For this case study I will focus on the automation of the designations workflow with the help of AI.
Problem
Creating the designation list structure and all of the individual designations within an estimate is currently a time consuming & manual task. It requires an estimator to manually transpose data from a PDF table into a list within an estimate before they can begin quantifying each designation. This process can be automated by having the estimator upload the PDF for the AI to interpret the information and provide the estimator a review for quality control of the results before they're finalized.
Approach
Our research defined the core technical and user-experience requirements for successfully extracting designation lists from project documentation:
- Workflow Definition: We designed a modern, simple user flow to ensure the technology was approachable and integrated into the existing estimating process. The defined steps were: The user uploads project specification documents (PDFs). The user identifies and "lassos" the relevant designation schedule tables within the PDF. The AI system automatically processes and extracts the required data.
- AI Data Extraction: Research focused on the technical requirements for the AI to accurately interpret complex, non-standardized tabular data found in construction documents: Defining the mechanism for the AI to reliably extract the Table Name, the unique Tag/ID (which becomes the Designation Key), and the Description for each line item. Architectural validation to ensure the system could maintain a high degree of accuracy and correctly handle variations in table structure and layout across different project specifications.
- Review-Ready Output: The final phase of research was on the output, ensuring the AI's results were directly usable by the estimator.
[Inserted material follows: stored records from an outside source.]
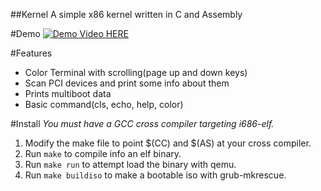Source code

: ##Kernel
A simple x86 kernel written in C and Assembly

#Demo
[![Demo Video HERE](https://img.youtube.com/vi/McJ6sdyONg8/0.jpg)](https://www.youtube.com/watch?v=McJ6sdyONg8)

#Features
  * Color Terminal with scrolling(page up and down keys)
  * Scan PCI devices and print some info about them
  * Prints multiboot data
  * Basic command(cls, echo, help, color)

#Install
  *You must have a GCC cross compiler targeting i686-elf.*
  1. Modify the make file to point $(CC) and $(AS) at your cross compiler.
  2. Run `make` to compile info an elf binary.
  3. Run `make run` to attempt load the binary with qemu.
  4. Run `make buildiso` to make a bootable iso with grub-mkrescue.
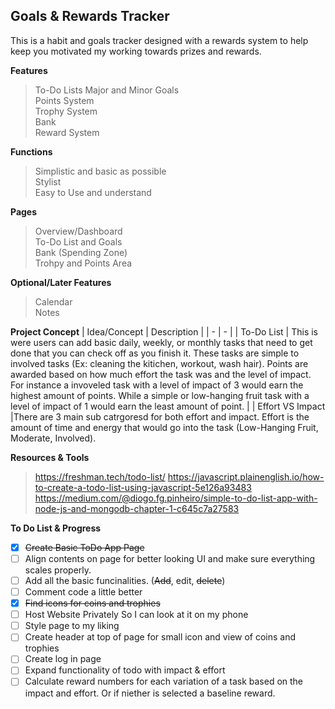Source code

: ## Goals & Rewards Tracker

This is a habit and goals tracker designed with a rewards system to help keep you motivated my working towards prizes and rewards.

**Features**
> To-Do Lists
> Major and Minor Goals  
> Points System  
> Trophy System  
> Bank  
> Reward System  

**Functions**
> Simplistic and basic as possible  
> Stylist  
> Easy to Use and understand  

**Pages**
> Overview/Dashboard  
> To-Do List and Goals  
> Bank (Spending Zone)  
> Trohpy and Points Area  

**Optional/Later Features**
>Calendar  
>Notes  

**Project Concept**
| Idea/Concept | Description |
| - | - |
| To-Do List | This is were users can add basic daily, weekly, or monthly tasks that need to get done that you can check off as you finish it. These tasks are simple to involved tasks (Ex: cleaning the kitichen, workout, wash hair). Points are awarded based on how much effort the task was and the level of impact. For instance a invoveled task with a level of impact of 3 would earn the highest amount of points. While a simple or low-hanging fruit task with a level of impact of 1 would earn the least amount of point. |
| Effort VS Impact |There are 3 main sub catrgoresd for both effort and impact. Effort is the amount of time and energy that would go into the task (Low-Hanging Fruit, Moderate, Involved).

**Resources & Tools**
> https://freshman.tech/todo-list/
> https://javascript.plainenglish.io/how-to-create-a-todo-list-using-javascript-5e126a93483
> https://medium.com/@diogo.fg.pinheiro/simple-to-do-list-app-with-node-js-and-mongodb-chapter-1-c645c7a27583

**To Do List & Progress**
- [X] ~~Create Basic ToDo App Page~~
- [ ] Align contents on page for better looking UI and make sure everything scales properly.
- [ ] Add all the basic funcinalities. (~~Add~~, edit, ~~delete~~)
- [ ] Comment code a little better
- [X] ~~Find icons for coins and trophies~~
- [ ] Host Website Privately So I can look at it on my phone
- [ ] Style page to my liking
- [ ] Create header at top of page for small icon and view of coins and trophies
- [ ] Create log in page
- [ ] Expand functionality of todo with impact & effort
- [ ] Calculate reward numbers for each variation of a task based on the impact and effort. Or if niether is selected a baseline reward. 
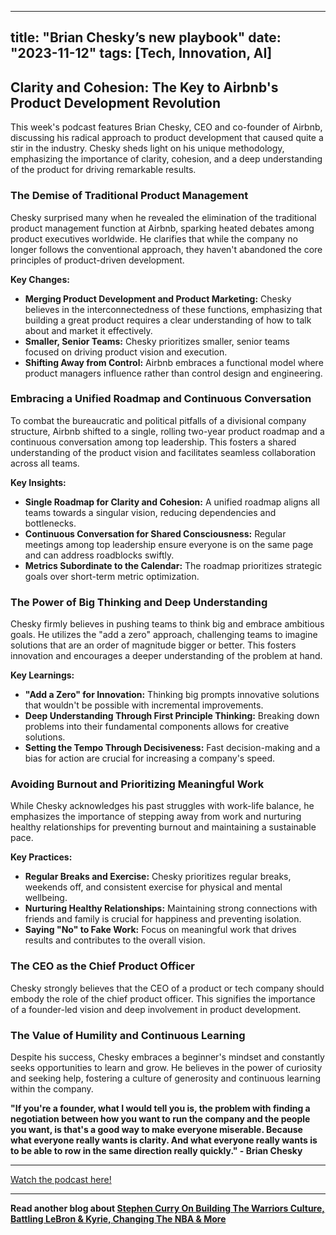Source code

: 
---
title: "Brian Chesky’s new playbook"
date: "2023-11-12"
tags: [Tech, Innovation, AI]
---

## Clarity and Cohesion: The Key to Airbnb's Product Development Revolution

This week's podcast features Brian Chesky, CEO and co-founder of Airbnb, discussing his radical approach to product development that caused quite a stir in the industry. Chesky sheds light on his unique methodology, emphasizing the importance of clarity, cohesion, and a deep understanding of the product for driving remarkable results.

### The Demise of Traditional Product Management

Chesky surprised many when he revealed the elimination of the traditional product management function at Airbnb, sparking heated debates among product executives worldwide. He clarifies that while the company no longer follows the conventional approach, they haven't abandoned the core principles of product-driven development. 

**Key Changes:**

* **Merging Product Development and Product Marketing:** Chesky believes in the interconnectedness of these functions, emphasizing that building a great product requires a clear understanding of how to talk about and market it effectively.
* **Smaller, Senior Teams:** Chesky prioritizes smaller, senior teams focused on driving product vision and execution.
* **Shifting Away from Control:**  Airbnb embraces a functional model where product managers influence rather than control design and engineering.

### Embracing a Unified Roadmap and Continuous Conversation

To combat the bureaucratic and political pitfalls of a divisional company structure, Airbnb shifted to a single, rolling two-year product roadmap and a continuous conversation among top leadership. This fosters a shared understanding of the product vision and facilitates seamless collaboration across all teams.

**Key Insights:**

* **Single Roadmap for Clarity and Cohesion:** A unified roadmap aligns all teams towards a singular vision, reducing dependencies and bottlenecks.
* **Continuous Conversation for Shared Consciousness:**  Regular meetings among top leadership ensure everyone is on the same page and can address roadblocks swiftly. 
* **Metrics Subordinate to the Calendar:** The roadmap prioritizes strategic goals over short-term metric optimization.

### The Power of Big Thinking and Deep Understanding

Chesky firmly believes in pushing teams to think big and embrace ambitious goals. He utilizes the "add a zero" approach, challenging teams to imagine solutions that are an order of magnitude bigger or better. This fosters innovation and encourages a deeper understanding of the problem at hand. 

**Key Learnings:**

* **"Add a Zero" for Innovation:**  Thinking big prompts innovative solutions that wouldn't be possible with incremental improvements.
* **Deep Understanding Through First Principle Thinking:**  Breaking down problems into their fundamental components allows for creative solutions.
* **Setting the Tempo Through Decisiveness:**  Fast decision-making and a bias for action are crucial for increasing a company's speed.

### Avoiding Burnout and Prioritizing Meaningful Work

While Chesky acknowledges his past struggles with work-life balance, he emphasizes the importance of stepping away from work and nurturing healthy relationships for preventing burnout and maintaining a sustainable pace. 

**Key Practices:**

* **Regular Breaks and Exercise:** Chesky prioritizes regular breaks, weekends off, and consistent exercise for physical and mental wellbeing.
* **Nurturing Healthy Relationships:** Maintaining strong connections with friends and family is crucial for happiness and preventing isolation.
* **Saying "No" to Fake Work:**  Focus on meaningful work that drives results and contributes to the overall vision.

### The CEO as the Chief Product Officer

Chesky strongly believes that the CEO of a product or tech company should embody the role of the chief product officer. This signifies the importance of a founder-led vision and deep involvement in product development.

### The Value of Humility and Continuous Learning

Despite his success, Chesky embraces a beginner's mindset and constantly seeks opportunities to learn and grow. He believes in the power of curiosity and seeking help, fostering a culture of generosity and continuous learning within the company.

**"If you're a founder, what I would tell you is, the problem with finding a negotiation between how you want to run the company and the people you want, is that's a good way to make everyone miserable. Because what everyone really wants is clarity. And what everyone really wants is to be able to row in the same direction really quickly." - Brian Chesky**

---
        




<a href="https://youtube.com/watch?v=4ef0juAMqoE" target="_blank">Watch the podcast here!</a>


---

**Read another blog about [Stephen Curry On Building The Warriors Culture, Battling LeBron & Kyrie, Changing The NBA & More](./20221122-stephencurry-jjredick.md)**
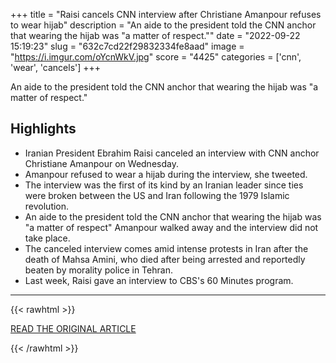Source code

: +++
title = "Raisi cancels CNN interview after Christiane Amanpour refuses to wear hijab"
description = "An aide to the president told the CNN anchor that wearing the hijab was \"a matter of respect.\""
date = "2022-09-22 15:19:23"
slug = "632c7cd22f29832334fe8aad"
image = "https://i.imgur.com/oYcnWkV.jpg"
score = "4425"
categories = ['cnn', 'wear', 'cancels']
+++

An aide to the president told the CNN anchor that wearing the hijab was \"a matter of respect.\"

## Highlights

- Iranian President Ebrahim Raisi canceled an interview with CNN anchor Christiane Amanpour on Wednesday.
- Amanpour refused to wear a hijab during the interview, she tweeted.
- The interview was the first of its kind by an Iranian leader since ties were broken between the US and Iran following the 1979 Islamic revolution.
- An aide to the president told the CNN anchor that wearing the hijab was "a matter of respect" Amanpour walked away and the interview did not take place.
- The canceled interview comes amid intense protests in Iran after the death of Mahsa Amini, who died after being arrested and reportedly beaten by morality police in Tehran.
- Last week, Raisi gave an interview to CBS's 60 Minutes program.

---

{{< rawhtml >}}
  <p class="article-category">
    <a target="_blank" href="https://www.jpost.com/international/article-717902">READ THE ORIGINAL ARTICLE</a>
  </p>
{{< /rawhtml >}}
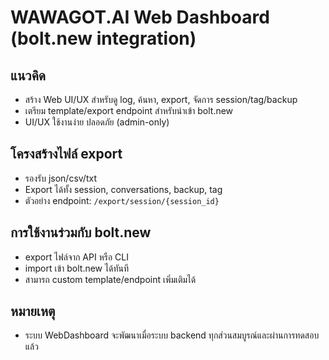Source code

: # WAWAGOT.AI Web Dashboard (bolt.new integration)

## แนวคิด
- สร้าง Web UI/UX สำหรับดู log, ค้นหา, export, จัดการ session/tag/backup
- เตรียม template/export endpoint สำหรับนำเข้า bolt.new
- UI/UX ใช้งานง่าย ปลอดภัย (admin-only)

## โครงสร้างไฟล์ export
- รองรับ json/csv/txt
- Export ได้ทั้ง session, conversations, backup, tag
- ตัวอย่าง endpoint: `/export/session/{session_id}`

## การใช้งานร่วมกับ bolt.new
- export ไฟล์จาก API หรือ CLI
- import เข้า bolt.new ได้ทันที
- สามารถ custom template/endpoint เพิ่มเติมได้

## หมายเหตุ
- ระบบ WebDashboard จะพัฒนาเมื่อระบบ backend ทุกส่วนสมบูรณ์และผ่านการทดสอบแล้ว 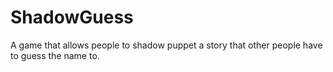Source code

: # ShadowGuess
A game that allows people to shadow puppet a story that other people have to guess the name to.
The system was designed to present a pre-populated, review-ready Designation List, immediately saving the estimator hours of manual data transposition and allowing them to move directly to the verification stage.
This approach was crucial in validating the feasibility of using advanced technology to solve one of the most time-consuming steps in pre-construction estimating.
Results
The Designations AI initiative successfully delivered a core capability that automates the creation of designation lists within an estimate from uploaded PDF schedules, turning a previously time-consuming manual task into a streamlined, high-precision process.
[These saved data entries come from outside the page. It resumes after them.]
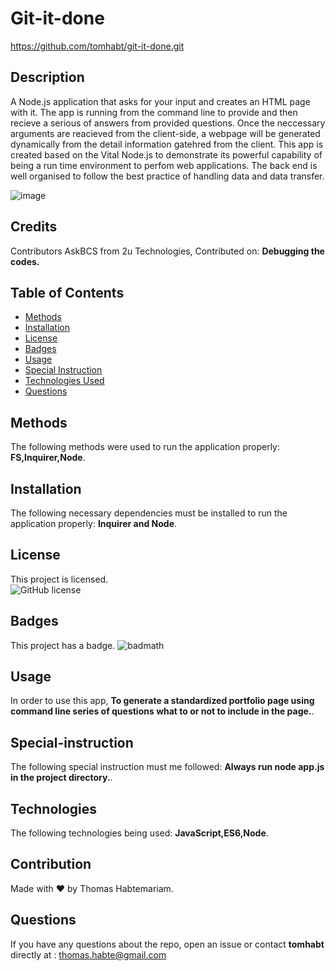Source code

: 
  # Git-it-done
  https://github.com/tomhabt/git-it-done.git

  ## Description
 A Node.js application that asks for your input and creates an HTML page with it. The app is running from the command line to provide and then recieve a serious of answers from  provided questions. Once the neccessary arguments are reacieved from the client-side, a webpage will be generated dynamically from the detail information gatehred from the client. This app is created based on the Vital Node.js to demonstrate its powerful capability of being a run time environment to perfom web applications. The back end is well organised to follow the best practice of handling data and data transfer.
 
 ![image](https://user-images.githubusercontent.com/84083304/155044962-1054e050-3049-49a6-a73d-bb169f5ab515.png)
   
  ## Credits
  Contributors AskBCS from 2u Technologies, Contributed on: **Debugging the codes.**
  ## Table of Contents 
  * [Methods](#methods) 
  * [Installation](#installation) 
  * [License](#license) 
  * [Badges](#badges) 
  * [Usage](#usage) 
  * [Special Instruction](#special-instruction)
  * [Technologies Used](#technologies)
  * [Questions](#questions)
  
  ## Methods
  The following methods were used to run the application properly: **FS,Inquirer,Node**.
   
  ## Installation
  The following necessary dependencies must be installed to run the application properly: **Inquirer and Node**. 
  ## License
  This project is licensed.  
  ![GitHub license]( 
    https://img.shields.io/badge/license-MIT-blue.svg)
   
  ## Badges
  This project has a badge.
  ![badmath](https://img.shields.io/github/languages/top/nielsenjared/badmath)
  
  ## Usage
  In order to use this app, **To generate a standardized portfolio page using command line series of questions what to or not to include in the page.**.
   
  ## Special-instruction
  The following special instruction must me followed: **Always run node app.js in the project directory.**.

  ## Technologies 
  The following technologies being used: **JavaScript,ES6,Node**.

  ## Contribution
  Made with ❤️ by Thomas Habtemariam.

  ## Questions
  If you have any questions about the repo, open an issue or contact **tomhabt** directly at : thomas.habte@gmail.com
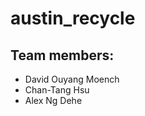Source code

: austin_recycle
==============

Team members:
--------------
* David Ouyang Moench
* Chan-Tang Hsu
* Alex Ng Dehe
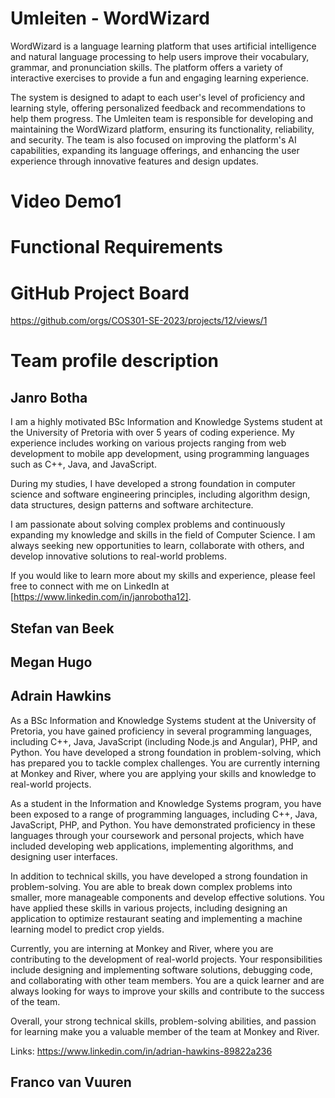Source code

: # Umleiten - WordWizard
WordWizard is a language learning platform that uses artificial intelligence and natural language processing to help users improve their vocabulary, grammar, and pronunciation skills. The platform offers a variety of interactive exercises to provide a fun and engaging learning experience.

The system is designed to adapt to each user's level of proficiency and learning style, offering personalized feedback and recommendations to help them progress. The Umleiten team is responsible for developing and maintaining the WordWizard platform, ensuring its functionality, reliability, and security. The team is also focused on improving the platform's AI capabilities, expanding its language offerings, and enhancing the user experience through innovative features and design updates.

# Video Demo1

# Functional Requirements

# GitHub Project Board
https://github.com/orgs/COS301-SE-2023/projects/12/views/1

# Team profile description 

## Janro Botha
I am a highly motivated BSc Information and Knowledge Systems student at the University of Pretoria with over 5 years of coding experience. My experience includes working on various projects ranging from web development to mobile app development, using programming languages such as C++, Java, and JavaScript. 

During my studies, I have developed a strong foundation in computer science and software engineering principles, including algorithm design, data structures, design patterns and software architecture.

I am passionate about solving complex problems and continuously expanding my knowledge and skills in the field of Computer Science. I am always seeking new opportunities to learn, collaborate with others, and develop innovative solutions to real-world problems.

If you would like to learn more about my skills and experience, please feel free to connect with me on LinkedIn at [https://www.linkedin.com/in/janrobotha12].

## Stefan van Beek

## Megan Hugo

## Adrain Hawkins
As a BSc Information and Knowledge Systems student at the University of Pretoria, you have gained proficiency in several programming languages, including C++, Java, JavaScript (including Node.js and Angular), PHP, and Python. You have developed a strong foundation in problem-solving, which has prepared you to tackle complex challenges. You are currently interning at Monkey and River, where you are applying your skills and knowledge to real-world projects.

As a student in the Information and Knowledge Systems program, you have been exposed to a range of programming languages, including C++, Java, JavaScript, PHP, and Python. You have demonstrated proficiency in these languages through your coursework and personal projects, which have included developing web applications, implementing algorithms, and designing user interfaces.

In addition to technical skills, you have developed a strong foundation in problem-solving. You are able to break down complex problems into smaller, more manageable components and develop effective solutions. You have applied these skills in various projects, including designing an application to optimize restaurant seating and implementing a machine learning model to predict crop yields.

Currently, you are interning at Monkey and River, where you are contributing to the development of real-world projects. Your responsibilities include designing and implementing software solutions, debugging code, and collaborating with other team members. You are a quick learner and are always looking for ways to improve your skills and contribute to the success of the team.

Overall, your strong technical skills, problem-solving abilities, and passion for learning make you a valuable member of the team at Monkey and River.

Links: https://www.linkedin.com/in/adrian-hawkins-89822a236

## Franco van Vuuren
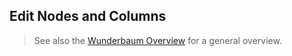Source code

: ## Edit Nodes and Columns

> See also the [Wunderbaum Overview](tutorial.md) for a general overview.


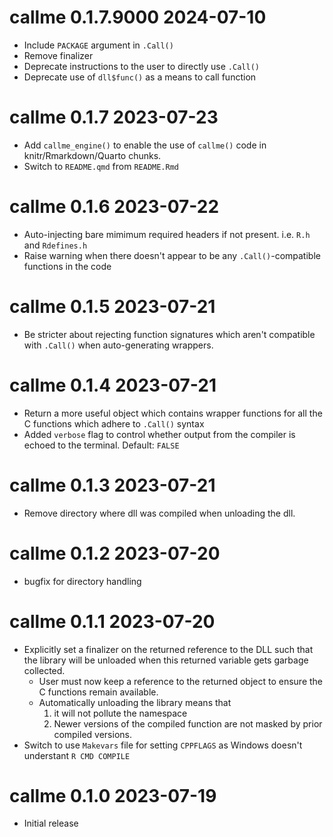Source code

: 
# callme 0.1.7.9000 2024-07-10

* Include `PACKAGE` argument in `.Call()`
* Remove finalizer
* Deprecate instructions to the user to directly use `.Call()`
* Deprecate use of `dll$func()` as a means to call function

# callme 0.1.7  2023-07-23

* Add `callme_engine()` to enable the use of `callme()` code in
  knitr/Rmarkdown/Quarto chunks.
* Switch to `README.qmd` from `README.Rmd`

# callme 0.1.6  2023-07-22

* Auto-injecting bare mimimum required headers if not present. i.e. `R.h` and `Rdefines.h`
* Raise warning when there doesn't appear to be any `.Call()`-compatible functions in 
  the code

# callme 0.1.5  2023-07-21

* Be stricter about rejecting function signatures which aren't compatible with `.Call()`
  when auto-generating wrappers.

# callme 0.1.4  2023-07-21

* Return a more useful object which contains wrapper functions for 
  all the C functions which adhere to `.Call()` syntax
* Added `verbose` flag to control whether output from the compiler is echoed
  to the terminal. Default: `FALSE`
  
# callme 0.1.3  2023-07-21

* Remove directory where dll was compiled when unloading the dll.

# callme 0.1.2  2023-07-20

* bugfix for directory handling

# callme 0.1.1  2023-07-20

* Explicitly set a finalizer on the returned reference to the DLL such that 
  the library will be unloaded when this returned variable gets garbage collected.
    * User must now keep a reference to the returned object to ensure the 
      C functions remain available.
    * Automatically unloading the library means that
        1. it will not pollute the namespace
        2. Newer versions of the compiled function are not masked by 
           prior compiled versions.
* Switch to use `Makevars` file for setting `CPPFLAGS` as Windows doesn't 
  understant `R CMD COMPILE`



# callme 0.1.0  2023-07-19

* Initial release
The fundamental achievement and primary result of this work was the implementation of a more robust and accurate data structure, driven by the AI:
- Explicit Data Separation (The "Key" Field): The AI is now engineered to parse and return two separate, distinct data points from project schedules: the unique Key/ID and the full Description. This involved implementing a new, explicit "Key" field for every designation, which had previously been combined with the Description.
- AI-Driven Precision: The AI's role is to populate this explicit "Key" field with the ID/Key from the schedule, eliminating the previous ambiguity of concatenating it into the Description field.
- Enhanced User Review: During AI-powered creation, the results preview now shows the explicit Key in its own column to the left of the Description. This ensures the estimator is reviewing and confirming accurate, distinct information before saving.
- Clearer Takeoff Data: The application leverages this separation to provide comprehensive context in the Takeoff screen. When a Designation is used in a Takeoff, the system concatenates the explicit Key and Description (e.g., "Designation Key – Designation Description") to form the final takeoff item description.